When one puts a Bach 10 1/2C trumpet-type cornet mouthpiece into a long bell cornet, you basically end up with a trumpet in sound. Thus cornetists like Wild Bill could hang with trumpets all day long on the styles of music they performed!

I remember the debate back in the early '70s at FSU when they did a blind "test" with music school grad students to see if anyone could tell any difference at all between a Bach Model 37 trumpet and a Bach Model 37 cornet. Both horns had identical cupped Bach trumpet-type (C cup) mouthpieces of identical numbers. The only difference was the proper shank for each horn.

SURPRISE . . . NO "DIFFERENCE" was detected by anyone! Talking to a good friend years later who was a grad student in that test, he kept telling me there was no difference between trumpet and cornet. One day I brought in a trumpet, long bell cornet, and a shepherd's crook cornet, so he could hear the stunning difference between a trumpet, a cornet with a trumpet-top on a cornet shank (I used the same Warburton top in my demonstration).

For the short cornet I used a vintage Boston Three Star mouthpiece from 1911. Up until the Roaring '20s forward, cornets had that sweet but gentle solo cornet sound for band work and solos.

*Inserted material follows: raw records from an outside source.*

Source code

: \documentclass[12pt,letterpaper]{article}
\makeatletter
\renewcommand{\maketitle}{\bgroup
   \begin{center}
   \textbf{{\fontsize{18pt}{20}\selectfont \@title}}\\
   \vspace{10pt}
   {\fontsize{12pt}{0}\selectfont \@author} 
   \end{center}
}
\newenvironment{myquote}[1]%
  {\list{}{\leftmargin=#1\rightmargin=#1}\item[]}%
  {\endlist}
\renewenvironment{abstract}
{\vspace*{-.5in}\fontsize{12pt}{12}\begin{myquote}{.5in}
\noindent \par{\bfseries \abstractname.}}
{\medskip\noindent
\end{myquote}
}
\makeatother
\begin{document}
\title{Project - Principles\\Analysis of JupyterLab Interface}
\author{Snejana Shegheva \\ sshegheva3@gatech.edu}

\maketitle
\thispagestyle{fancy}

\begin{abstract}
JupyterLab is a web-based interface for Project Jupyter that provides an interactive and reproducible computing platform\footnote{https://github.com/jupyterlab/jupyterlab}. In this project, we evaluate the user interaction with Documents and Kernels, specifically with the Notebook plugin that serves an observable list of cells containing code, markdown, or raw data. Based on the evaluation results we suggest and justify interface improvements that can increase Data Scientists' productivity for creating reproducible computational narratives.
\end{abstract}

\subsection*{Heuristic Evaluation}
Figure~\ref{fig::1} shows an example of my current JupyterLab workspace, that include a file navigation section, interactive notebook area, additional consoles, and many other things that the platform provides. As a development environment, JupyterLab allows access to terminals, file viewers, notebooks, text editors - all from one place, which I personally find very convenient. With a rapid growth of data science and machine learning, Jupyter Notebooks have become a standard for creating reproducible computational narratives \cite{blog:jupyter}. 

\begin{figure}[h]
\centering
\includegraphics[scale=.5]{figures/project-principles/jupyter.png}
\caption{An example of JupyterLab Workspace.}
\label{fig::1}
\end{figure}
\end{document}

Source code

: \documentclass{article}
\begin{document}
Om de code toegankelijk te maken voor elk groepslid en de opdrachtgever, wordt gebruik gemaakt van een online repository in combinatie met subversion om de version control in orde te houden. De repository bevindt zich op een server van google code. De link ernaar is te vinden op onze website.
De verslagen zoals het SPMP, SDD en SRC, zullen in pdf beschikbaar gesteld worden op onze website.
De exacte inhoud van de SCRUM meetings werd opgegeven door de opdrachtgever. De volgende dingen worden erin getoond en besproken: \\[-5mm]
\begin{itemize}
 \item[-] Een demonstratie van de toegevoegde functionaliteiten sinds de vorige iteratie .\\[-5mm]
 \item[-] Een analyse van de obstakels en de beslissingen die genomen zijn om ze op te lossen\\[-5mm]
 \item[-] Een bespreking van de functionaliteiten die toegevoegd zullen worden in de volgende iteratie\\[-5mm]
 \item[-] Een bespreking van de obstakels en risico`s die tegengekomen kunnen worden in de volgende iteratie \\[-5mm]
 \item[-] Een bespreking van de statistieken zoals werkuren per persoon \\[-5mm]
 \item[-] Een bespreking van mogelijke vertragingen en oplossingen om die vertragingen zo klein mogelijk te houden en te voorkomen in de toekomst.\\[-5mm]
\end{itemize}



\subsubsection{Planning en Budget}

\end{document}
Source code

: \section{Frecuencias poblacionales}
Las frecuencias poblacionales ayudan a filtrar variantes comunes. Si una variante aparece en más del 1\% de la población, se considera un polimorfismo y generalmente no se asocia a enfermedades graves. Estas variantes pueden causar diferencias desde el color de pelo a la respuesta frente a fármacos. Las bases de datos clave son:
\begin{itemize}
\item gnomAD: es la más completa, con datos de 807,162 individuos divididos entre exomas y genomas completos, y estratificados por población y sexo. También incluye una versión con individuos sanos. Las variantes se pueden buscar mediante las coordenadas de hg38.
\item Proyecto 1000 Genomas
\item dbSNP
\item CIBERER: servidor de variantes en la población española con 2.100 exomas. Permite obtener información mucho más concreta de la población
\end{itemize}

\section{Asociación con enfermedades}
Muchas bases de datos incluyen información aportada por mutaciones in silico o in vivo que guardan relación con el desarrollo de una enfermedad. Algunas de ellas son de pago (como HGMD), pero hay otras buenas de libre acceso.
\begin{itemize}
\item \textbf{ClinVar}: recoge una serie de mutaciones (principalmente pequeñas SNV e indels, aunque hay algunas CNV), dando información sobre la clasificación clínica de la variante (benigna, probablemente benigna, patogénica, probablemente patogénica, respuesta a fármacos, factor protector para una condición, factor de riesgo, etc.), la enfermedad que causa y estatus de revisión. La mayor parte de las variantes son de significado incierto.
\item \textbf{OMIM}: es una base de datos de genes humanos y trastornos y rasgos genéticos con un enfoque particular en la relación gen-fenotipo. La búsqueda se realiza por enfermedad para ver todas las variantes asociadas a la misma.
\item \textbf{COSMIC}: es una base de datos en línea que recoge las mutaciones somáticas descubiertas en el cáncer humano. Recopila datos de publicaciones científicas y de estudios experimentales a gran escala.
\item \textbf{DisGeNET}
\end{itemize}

With the advent of jazz, followed by electric instruments, the instruments evolved. Peashooter trumpets gave way to richer-sounding F. Besson type trumpets, AND cornets were modified to have long trumpet-like bells for projection to match the new type trumpets.

Yep, once you used the modern Bach-type mouthpieces, with the correct shank in trumpets and cornets there was no real difference in sound. This was what happened IN THE AMERICAS.

Alas, in the end the long bell cornets saved cornets commercially until about 1970 but eventually school kids wanted the "cooler" trumpets and long bells went away . . . only to come out of the closets later onto ebay.

These days a lot of us here in America have rediscovered the short bell cornets with the super deep-V cornet mouthpieces with the huge drill size and open backbores. It truly gives a player a "fresh, new" sound that's quite a difference between their trumpet and their flugelhorn.

British Brass Band uses a different type cup vs. the vintage American cornet cup to get a sweet, mellow sound with more sparkle to it . . . a very compelling and different sound itself. I carry both vintage American and British-type cornet mouthpieces in my cornet case . . . and yes, I play almost all my cornet work on a short bell cornet, though I have several fine vintage American long bells.